Published: December 17th 2009December 12th 2009
An early morning start in Luang Prabang got us safely aboard a 7am bus to the capital city, stopping on way at Vang Vieng. It was a queasy 6 hours for me thanks to the windy road over the mountains and recovering from the ills of the previous day. The bus dropped us 2km north of the city at the bus station, despite the small town only having one main road. This has become a point of contention with us travelling around. Towns in both Thailand and Laos have built new bus stations over recent years, always placing them in hard to get to locations just outside of town. This puts travellers with heavy backpacks at the mercy of tuk-tuk drivers, adding extra cost and hassle to getting between towns. We try to avoid this wherever possible, be it by local transport if available or occasionally walking in the heat. Thankfully this time, a small local bus was about to set off and dropped us in town for for free.
Vang Vieng has become a travellers Mecca for partying and drinking over recent years which is fine unless it interferes with my sleep- something I'm very passionate about!
Keen to avoid the usual late night chatter from Americans who love the sound of their own voices but were unfortunately born without the ability to regulate their volume, we checked into a small hotel just outside of the main party centre. It was clean, cheap and best of all it was pretty empty and we were the only westerners so had a bit of peace.
Exploring that evening, we discovered loads of backpacker cafés serving good food and playing DVDs of Family Guy, Friends and The Simpsons continuously, which we're ashamed to say we indulged in and enjoyed a great deal. Travelling around in totally new cultures is great but after a while the occasional bit of western familiarity goes a great way to relaxing and recharging your enthusiasm for new things.
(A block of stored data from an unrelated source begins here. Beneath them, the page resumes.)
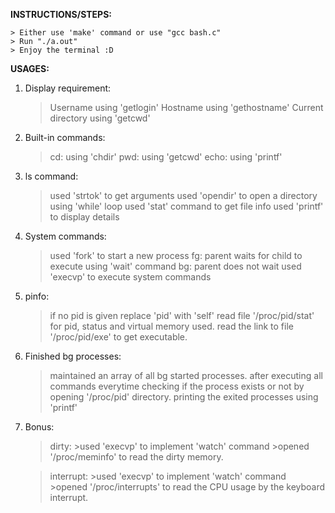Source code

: __INSTRUCTIONS/STEPS:__

	> Either use 'make' command or use "gcc bash.c"
	> Run "./a.out"
	> Enjoy the terminal :D

__USAGES:__

1. Display requirement:

	>Username using 'getlogin'
	>Hostname using 'gethostname'
	>Current directory using 'getcwd'

2. Built-in commands:

	>cd: using 'chdir'
	>pwd: using 'getcwd'
	>echo: using 'printf'

3. ls command:

	>used 'strtok' to get arguments
	>used 'opendir' to open a directory using 'while' loop
	>used 'stat' command to get file info
	>used 'printf' to display details

4. System commands:

	>used 'fork' to start a new process
	>fg: parent waits for child to execute using 'wait' command
	>bg: parent does not wait
	>used 'execvp' to execute system commands

5. pinfo:

	>if no pid is given replace 'pid' with 'self'
	>read file '/proc/pid/stat' for pid, status and virtual
		memory used.
	>read the link to file '/proc/pid/exe' to get executable.

6. Finished bg processes:
	
	>maintained an array of all bg started processes.
	>after executing all commands everytime checking if the
		process exists or not by opening '/proc/pid' directory.
	>printing the exited processes using 'printf'

7. Bonus:
	
	>dirty:
		>used 'execvp' to implement 'watch' command
		>opened '/proc/meminfo' to read the dirty memory.

	>interrupt:
		>used 'execvp' to implement 'watch' command
		>opened '/proc/interrupts' to read the CPU usage by
			the keyboard interrupt.
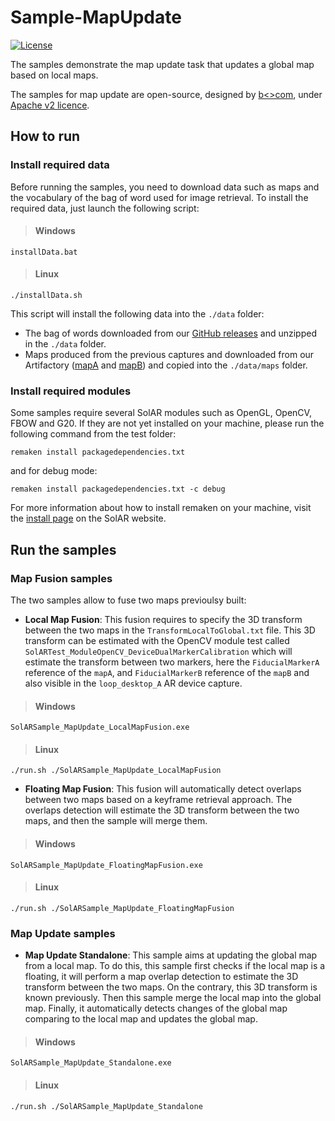 # Sample-MapUpdate
[![License](https://img.shields.io/github/license/SolARFramework/SolARModuleTools?style=flat-square&label=License)](https://www.apache.org/licenses/LICENSE-2.0)

The samples demonstrate the map update task that updates a global map based on local maps.

The samples for map update are open-source, designed by [b<>com](https://b-com.com/en), under [Apache v2 licence](https://www.apache.org/licenses/LICENSE-2.0).

## How to run

### Install required data

Before running the samples, you need to download data such as maps and the vocabulary of the bag of word used for image retrieval.
To install the required data, just launch the following script:

> #### Windows
>
	installData.bat

> #### Linux
>
	./installData.sh

This script will install the following data into the `./data` folder:
- The bag of words downloaded from our [GitHub releases](https://github.com/SolarFramework/binaries/releases/download/fbow%2F0.0.1%2Fwin/fbow_voc.zip) and unzipped in the `./data` folder.
- Maps produced from the previous captures and downloaded from our Artifactory ([mapA](https://artifact.b-com.com/solar-generic-local/maps/hololens/bcomLab/loopDesktopA.zip) and [mapB](https://artifact.b-com.com/solar-generic-local/maps/hololens/bcomLab/loopDesktopB.zip)) and copied into the `./data/maps` folder.

### Install required modules

Some samples require several SolAR modules such as OpenGL, OpenCV, FBOW and G20. If they are not yet installed on your machine, please run the following command from the test folder:

<pre><code>remaken install packagedependencies.txt</code></pre>

and for debug mode:

<pre><code>remaken install packagedependencies.txt -c debug</code></pre>

For more information about how to install remaken on your machine, visit the [install page](https://solarframework.github.io/install/) on the SolAR website.

## Run the samples

### Map Fusion samples

The two samples allow to fuse two maps previoulsy built:
* <strong>Local Map Fusion</strong>: This fusion requires to specify the 3D transform between the two maps in the `TransformLocalToGlobal.txt` file. This 3D transform can be estimated with the OpenCV module test called `SolARTest_ModuleOpenCV_DeviceDualMarkerCalibration` which will estimate the transform between two markers, here the `FiducialMarkerA` reference of the `mapA`, and `FiducialMarkerB` reference of the `mapB` and also visible in the `loop_desktop_A` AR device capture.

> #### Windows
>
	SolARSample_MapUpdate_LocalMapFusion.exe

> #### Linux
>
	./run.sh ./SolARSample_MapUpdate_LocalMapFusion

* <strong>Floating Map Fusion</strong>: This fusion will automatically detect overlaps between two maps based on a keyframe retrieval approach. The overlaps detection will estimate the 3D transform between the two maps, and then the sample will merge them.

> #### Windows
>
	SolARSample_MapUpdate_FloatingMapFusion.exe

> #### Linux
>
	./run.sh ./SolARSample_MapUpdate_FloatingMapFusion

### Map Update samples

* <strong>Map Update Standalone</strong>: This sample aims at updating the global map from a local map. To do this, this sample first checks if the local map is a floating, it will perform a map overlap detection to estimate the 3D transform between the two maps. On the contrary, this 3D transform is known previously. Then this sample merge the local map into the global map. Finally, it automatically detects changes of the global map comparing to the local map and updates the global map.

> #### Windows
>
	SolARSample_MapUpdate_Standalone.exe

> #### Linux
>
	./run.sh ./SolARSample_MapUpdate_Standalone	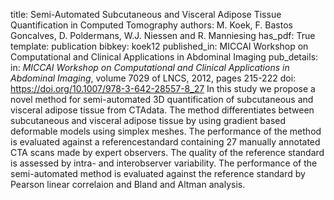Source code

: title: Semi-Automated Subcutaneous and Visceral Adipose Tissue Quantification in Computed Tomography
authors: M. Koek, F. Bastos Goncalves, D. Poldermans, W.J. Niessen and R. Manniesing
has_pdf: True
template: publication
bibkey: koek12
published_in: MICCAI Workshop on Computational and Clinical Applications in Abdominal Imaging
pub_details: in: <i>MICCAI Workshop on Computational and Clinical Applications in Abdominal Imaging</i>, volume 7029 of LNCS, 2012, pages 215-222
doi: https://doi.org/10.1007/978-3-642-28557-8_27
In this study we propose a novel method for semi-automated 3D quantification of subcutaneous and visceral adipose tissue from CTAdata. The method differentiates between subcutaneous and visceral adipose tissue by using gradient based deformable models using simplex meshes. The performance of the method is evaluated against a referencestandard containing 27 manually annotated CTA scans made by expert observers. The quality of the reference standard is assessed by intra- and interobserver variability. The performance of the semi-automated method is evaluated against the reference standard by Pearson linear correlaion and Bland and Altman analysis.

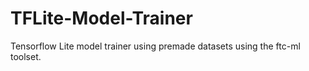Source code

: # TFLite-Model-Trainer
Tensorflow Lite model trainer using premade datasets using the ftc-ml toolset. 
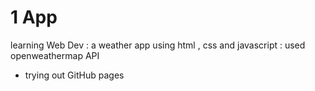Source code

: # 1 App
learning Web Dev  :
a weather app using html , css  and javascript : used openweathermap API
* trying out GitHub pages

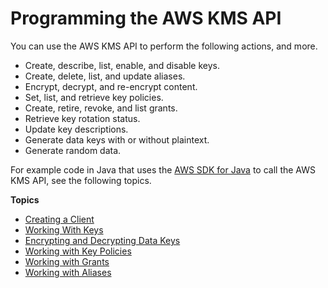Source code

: # Programming the AWS KMS API<a name="programming-top"></a>

You can use the AWS KMS API to perform the following actions, and more\.
+ Create, describe, list, enable, and disable keys\.
+ Create, delete, list, and update aliases\.
+ Encrypt, decrypt, and re\-encrypt content\.
+ Set, list, and retrieve key policies\.
+ Create, retire, revoke, and list grants\.
+ Retrieve key rotation status\.
+ Update key descriptions\.
+ Generate data keys with or without plaintext\.
+ Generate random data\.

For example code in Java that uses the [AWS SDK for Java](https://aws.amazon.com/sdk-for-java/) to call the AWS KMS API, see the following topics\.

**Topics**
+ [Creating a Client](programming-client.md)
+ [Working With Keys](programming-keys.md)
+ [Encrypting and Decrypting Data Keys](programming-encryption.md)
+ [Working with Key Policies](programming-key-policies.md)
+ [Working with Grants](programming-grants.md)
+ [Working with Aliases](programming-aliases.md)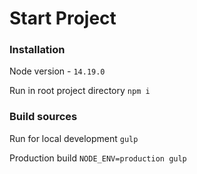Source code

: # Start Project

### Installation

Node version - `14.19.0`

Run in root project directory `npm i`

### Build sources

Run for local development `gulp`

Production build `NODE_ENV=production gulp`

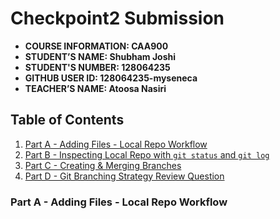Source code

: # Checkpoint2 Submission

- **COURSE INFORMATION: CAA900**
- **STUDENT’S NAME: Shubham Joshi**
- **STUDENT'S NUMBER: 128064235**
- **GITHUB USER ID: 128064235-myseneca**
- **TEACHER’S NAME: Atoosa Nasiri**

## Table of Contents
1. [Part A - Adding Files - Local Repo Workflow](#part-a---adding-files---local-repo-workflow)
2. [Part B - Inspecting Local Repo with `git status` and `git log`](#header2)
3. [Part C - Creating & Merging Branches](#header3)
4. [Part D - Git Branching Strategy Review Question](#header4)

### Part A - Adding Files - Local Repo Workflow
VangVieng has become famous for its river tubing, which is also accompanied with a dozen or so riverside bars selling cheap beer and giving away free shots of whiskey. They're really impressive, built from bamboo and often sitting out over the river, they have high swings and zip lines that propel tourists from up high down into the water. Its all fun but the beer
and the low river levels in the dry season have apparently caused serious injuries over the years. So for a small fee, we were given a tube and driven up river to the drop off point. We started off floating between a few bars, taking advantage of the free alcohol and rock music. A lot of people spend all day in the bars and many were completely wasted by lunchtime which seemed a bit of a waste so after an hour or so, we decided to jump in the tubes and float down river away from the group of bars. We drifted slowly for several hours down the river, passing over the occasional small rapid. The scenery was spectacular, with the high jagged mountains covered in tropical plants, with local people in their canoes fishing and children playing and swimming.
The river eventually took us back to town where a group of five children jumped in the water, swimming towards us and grabbing onto the side of the tubes. At first we thought they were trying to tip us over but they were actually pushing us back over to shore as we were at the end of the tubing
run in the hope for a tip. The whole tubing experience was really enjoyable and is a must for anyone who happens to be passing this way.